Your task: Find the line containing "该网站收集科幻影视作品里面出现的计算机界面设计。" in the listing below. Repeat it exactly, along with each following line up to and including the one containing "这个 JS 库可以将网页上的外联".

Input material START

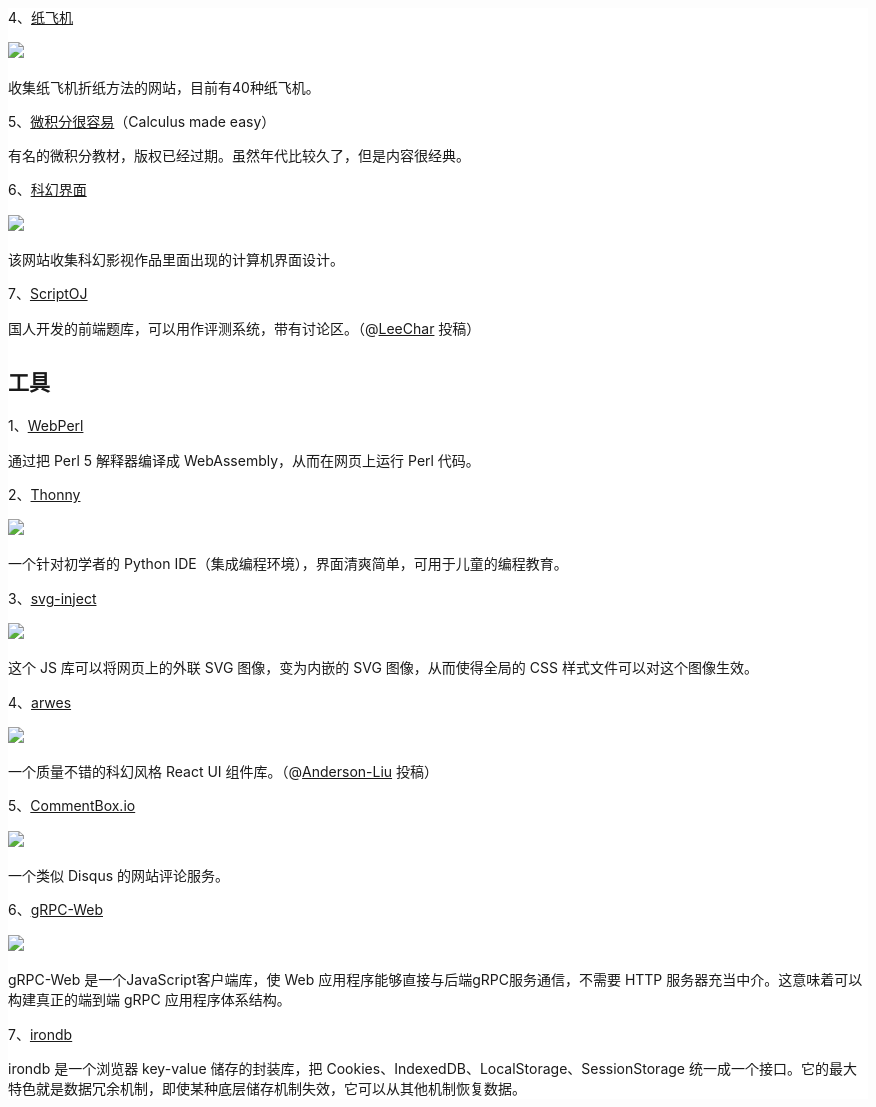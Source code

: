 4、[纸飞机](https://www.foldnfly.com/#/1-1-1-1-1-1-1-1-2)

![](https://www.wangbase.com/blogimg/asset/201811/bg2018110917.jpg)

收集纸飞机折纸方法的网站，目前有40种纸飞机。

5、[微积分很容易](http://calculusmadeeasy.org/)（Calculus made easy）

有名的微积分教材，版权已经过期。虽然年代比较久了，但是内容很经典。

6、[科幻界面](http://sciencefictioninterfaces.tumblr.com/)

![](https://www.wangbase.com/blogimg/asset/201811/bg2018110918.jpg)

该网站收集科幻影视作品里面出现的计算机界面设计。

7、[ScriptOJ](http://scriptoj.mangojuice.top/)

国人开发的前端题库，可以用作评测系统，带有讨论区。（@[LeeChar](http://scriptoj.mangojuice.top/) 投稿）

## 工具

1、[WebPerl](https://webperl.zero-g.net/)

通过把 Perl 5 解释器编译成 WebAssembly，从而在网页上运行 Perl 代码。

2、[Thonny](https://thonny.org/)

![](https://www.wangbase.com/blogimg/asset/201811/bg2018110919.jpg)

一个针对初学者的 Python IDE（集成编程环境），界面清爽简单，可用于儿童的编程教育。

3、[svg-inject](https://github.com/iconfu/svg-inject)

![](https://www.wangbase.com/blogimg/asset/201811/bg2018110920.jpg)

这个 JS 库可以将网页上的外联 SVG 图像，变为内嵌的 SVG 图像，从而使得全局的 CSS 样式文件可以对这个图像生效。

4、[arwes](https://github.com/arwesjs/arwes)

![](https://www.wangbase.com/blogimg/asset/201811/bg2018110921.jpg)

一个质量不错的科幻风格 React UI 组件库。（@[Anderson-Liu](https://github.com/ruanyf/weekly/issues/28) 投稿）

5、[CommentBox.io](https://commentbox.io/)

![](https://www.wangbase.com/blogimg/asset/201811/bg2018110922.jpg)

一个类似 Disqus 的网站评论服务。

6、[gRPC-Web](https://www.cncf.io/blog/2018/10/24/grpc-web-is-going-ga/)

![](https://www.wangbase.com/blogimg/asset/201811/bg2018110923.jpg)

gRPC-Web 是一个JavaScript客户端库，使 Web 应用程序能够直接与后端gRPC服务通信，不需要 HTTP 服务器充当中介。这意味着可以构建真正的端到端 gRPC 应用程序体系结构。

7、[irondb](https://github.com/gruns/irondb)

irondb  是一个浏览器 key-value 储存的封装库，把 Cookies、IndexedDB、LocalStorage、SessionStorage 统一成一个接口。它的最大特色就是数据冗余机制，即使某种底层储存机制失效，它可以从其他机制恢复数据。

Input material END

Answer to the problem:
该网站收集科幻影视作品里面出现的计算机界面设计。

7、[ScriptOJ](http://scriptoj.mangojuice.top/)

国人开发的前端题库，可以用作评测系统，带有讨论区。（@[LeeChar](http://scriptoj.mangojuice.top/) 投稿）

## 工具

1、[WebPerl](https://webperl.zero-g.net/)

通过把 Perl 5 解释器编译成 WebAssembly，从而在网页上运行 Perl 代码。

2、[Thonny](https://thonny.org/)

![](https://www.wangbase.com/blogimg/asset/201811/bg2018110919.jpg)

一个针对初学者的 Python IDE（集成编程环境），界面清爽简单，可用于儿童的编程教育。

3、[svg-inject](https://github.com/iconfu/svg-inject)

![](https://www.wangbase.com/blogimg/asset/201811/bg2018110920.jpg)

这个 JS 库可以将网页上的外联 SVG 图像，变为内嵌的 SVG 图像，从而使得全局的 CSS 样式文件可以对这个图像生效。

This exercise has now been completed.